The visualisation of this search is particularly interesting, as within its three lines a number of historical events and themes are represented. The rising Cold War tensions that culminated in the 1962 Cuban Missile Crisis, for example, are shown by the increasing frequency of ‘disarmament’ and ‘nuclear war’ in the Google library database over the late 1950s and early 1960s.
This N-Gram search seems to graphically represent the correlation between rising Cold War tensions and support for more conciliatory policies, including disarmament. (It should be noted that instances of ‘disarmament’ in raw numbers exceeds those of ‘nuclear war’ because there are a number of terms that describe atomic warfare, whereas the policy of disarmament is a more fixed term.)
The term ‘detente’ alongside ‘nuclear war’ and ‘disarmament’ demonstrates the lowering of Cold War tensions from the early to late 1970s. A sharp increase in ‘nuclear war’ instances in 1980 clearly pinpoints the decisive end point of the period of detente, at least as far as language in text is concerned. (The lag in the ‘detente’ curve is explained by the fact that the policy was still discussed in written text, and these discussions are reflected in the ‘detente’ N-Gram frequency.)

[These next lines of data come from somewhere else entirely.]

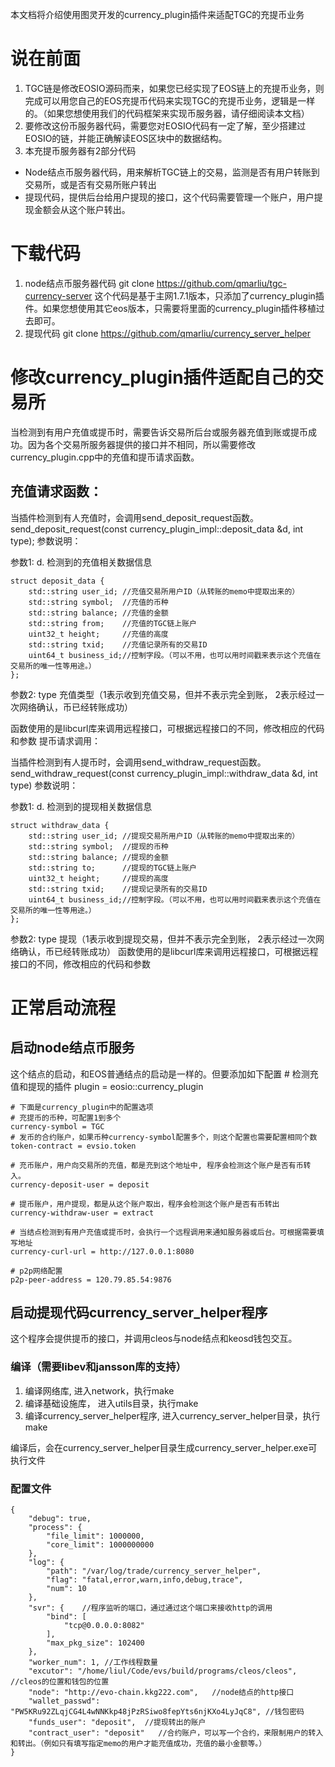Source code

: 
本文档将介绍使用图灵开发的currency_plugin插件来适配TGC的充提币业务

# 说在前面
1. TGC链是修改EOSIO源码而来，如果您已经实现了EOS链上的充提币业务，则完成可以用您自己的EOS充提币代码来实现TGC的充提币业务，逻辑是一样的。（如果您想使用我们的代码框架来实现币服务器，请仔细阅读本文档）
2. 要修改这份币服务器代码，需要您对EOSIO代码有一定了解，至少搭建过EOSIO的链，并能正确解读EOS区块中的数据结构。
3. 本充提币服务器有2部分代码
+ Node结点币服务器代码，用来解析TGC链上的交易，监测是否有用户转账到交易所，或是否有交易所账户转出
+ 提现代码，提供后台给用户提现的接口，这个代码需要管理一个账户，用户提现金额会从这个账户转出。

# 下载代码
1. node结点币服务器代码
    git clone https://github.com/qmarliu/tgc-currency-server
    这个代码是基于主网1.7.1版本，只添加了currency_plugin插件。如果您想使用其它eos版本，只需要将里面的currency_plugin插件移植过去即可。
2. 提现代码
    git clone https://github.com/qmarliu/currency_server_helper

# 修改currency_plugin插件适配自己的交易所
当检测到有用户充值或提币时，需要告诉交易所后台或服务器充值到账或提币成功。因为各个交易所服务器提供的接口并不相同，所以需要修改currency_plugin.cpp中的充值和提币请求函数。

## 充值请求函数：
当插件检测到有人充值时，会调用send_deposit_request函数。
send_deposit_request(const currency_plugin_impl::deposit_data &d, int type);
参数说明：

参数1: d. 检测到的充值相关数据信息
```
struct deposit_data {
    std::string user_id; //充值交易所用户ID（从转账的memo中提取出来的）
    std::string symbol;  //充值的币种
    std::string balance; //充值的金额
    std::string from;    //充值的TGC链上账户
    uint32_t height;     //充值的高度
    std::string txid;    //充值记录所有的交易ID
    uint64_t business_id;//控制字段。（可以不用，也可以用时间戳来表示这个充值在交易所的唯一性等用途。）
};
```

参数2: type 充值类型（1表示收到充值交易，但并不表示完全到账， 2表示经过一次网络确认，币已经转账成功）

函数使用的是libcurl库来调用远程接口，可根据远程接口的不同，修改相应的代码和参数
提币请求调用：

当插件检测到有人提币时，会调用send_withdraw_request函数。
send_withdraw_request(const currency_plugin_impl::withdraw_data &d, int type)
参数说明：

参数1: d. 检测到的提现相关数据信息
```
struct withdraw_data {
    std::string user_id; //提现交易所用户ID（从转账的memo中提取出来的）
    std::string symbol;  //提现的币种
    std::string balance; //提现的金额
    std::string to;      //提现的TGC链上账户
    uint32_t height;     //提现的高度
    std::string txid;    //提现记录所有的交易ID
    uint64_t business_id;//控制字段。（可以不用，也可以用时间戳来表示这个充值在交易所的唯一性等用途。）
};
```

参数2: type 提现（1表示收到提现交易，但并不表示完全到账， 2表示经过一次网络确认，币已经转账成功）
函数使用的是libcurl库来调用远程接口，可根据远程接口的不同，修改相应的代码和参数

# 正常启动流程
## 启动node结点币服务
这个结点的启动，和EOS普通结点的启动是一样的。但要添加如下配置
    # 检测充值和提现的插件
    plugin = eosio::currency_plugin

    # 下面是currency_plugin中的配置选项
    # 充提币的币种，可配置1到多个
    currency-symbol = TGC
    # 发币的合约账户，如果币种currency-symbol配置多个，则这个配置也需要配置相同个数
    token-contract = evsio.token

    # 充币账户，用户向交易所的充值，都是充到这个地址中, 程序会检测这个账户是否有币转入。
    currency-deposit-user = deposit

    # 提币账户，用户提现，都是从这个账户取出，程序会检测这个账户是否有币转出
    currency-withdraw-user = extract

    # 当结点检测到有用户充值或提币时，会执行一个远程调用来通知服务器或后台。可根据需要填写地址
    currency-curl-url = http://127.0.0.1:8080

    # p2p网络配置
    p2p-peer-address = 120.79.85.54:9876

## 启动提现代码currency_server_helper程序
这个程序会提供提币的接口，并调用cleos与node结点和keosd钱包交互。
### 编译（需要libev和jansson库的支持）
1. 编译网络库, 进入network，执行make 
2. 编译基础设施库， 进入utils目录，执行make
3. 编译currency_server_helper程序, 进入currency_server_helper目录，执行make

编译后，会在currency_server_helper目录生成currency_server_helper.exe可执行文件
### 配置文件
```
{
    "debug": true,
    "process": {
        "file_limit": 1000000,
        "core_limit": 1000000000
    },
    "log": {
        "path": "/var/log/trade/currency_server_helper",
        "flag": "fatal,error,warn,info,debug,trace",
        "num": 10
    },
    "svr": {    //程序监听的端口，通过通过这个端口来接收http的调用
        "bind": [
            "tcp@0.0.0.0:8082"
        ],
        "max_pkg_size": 102400
    },
    "worker_num": 1, //工作线程数量
    "excutor": "/home/liul/Code/evs/build/programs/cleos/cleos", //cleos的位置和钱包的位置
    "node": "http://evo-chain.kkg222.com",   //node结点的http接口
    "wallet_passwd": "PW5KRu92ZLqjCG4L4wNNKkp48jPzRSiwo8fepYts6njKXo4LyJqC8", //钱包密码
    "funds_user": "deposit",  //提现转出的账户
    "contract_user": "deposit"   //合约账户，可以写一个合约，来限制用户的转入和转出。（例如只有填写指定memo的用户才能充值成功，充值的最小金额等。）
}
```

The focus of my own research is the 1975 to 1981 period, during which the Committee on the Present Danger sought to educate Americans about the supposed “dangers of detente.” The work of the group and its pro-defense allies is represented in the increasing frequency of ‘nuclear war’ after 1975, when the CPD formed. I would suggest that as the Committee on the Present Danger and its allies conducted their activities discussions of nuclear war – here reflected in Google’s scanned texts – increased.
N-Grams cannot prove that the CPD itself was successful in its aims, but it does illustrate that the conversation about Cold War policies altered in the late 1970s. Alternative archival evidence suggests the Committee on the Present Danger did prompt discussion of nuclear war within the Carter Administration, culminating in the release of PD-59 in July 1980.
The beginning of Ronald Reagan’s and Mikhail Gorbachev’s summitry diplomacy is shown within the significant drop-off in instances of ‘nuclear war’ and ‘disarmament’ after 1986. Could this N-Grams search add credence to the suggestion that the Cold War was all but over after the Reykjavik Summit in 1986? To be sure, significant diplomatic and political hurdles remained, but the language of the cold war – two highly significant terms within it at least – were falling out of use from this date. There is clearly room for debate about causation, but it is a debate worth conducting.
Ultimately, N-Grams by itself proves little. It is a useful tool, however, to visualise the change over time in the use of the specialised language surrounding a historical issue. “Change over time” is what historians do and I am excited at how I can use N-Grams in my own research.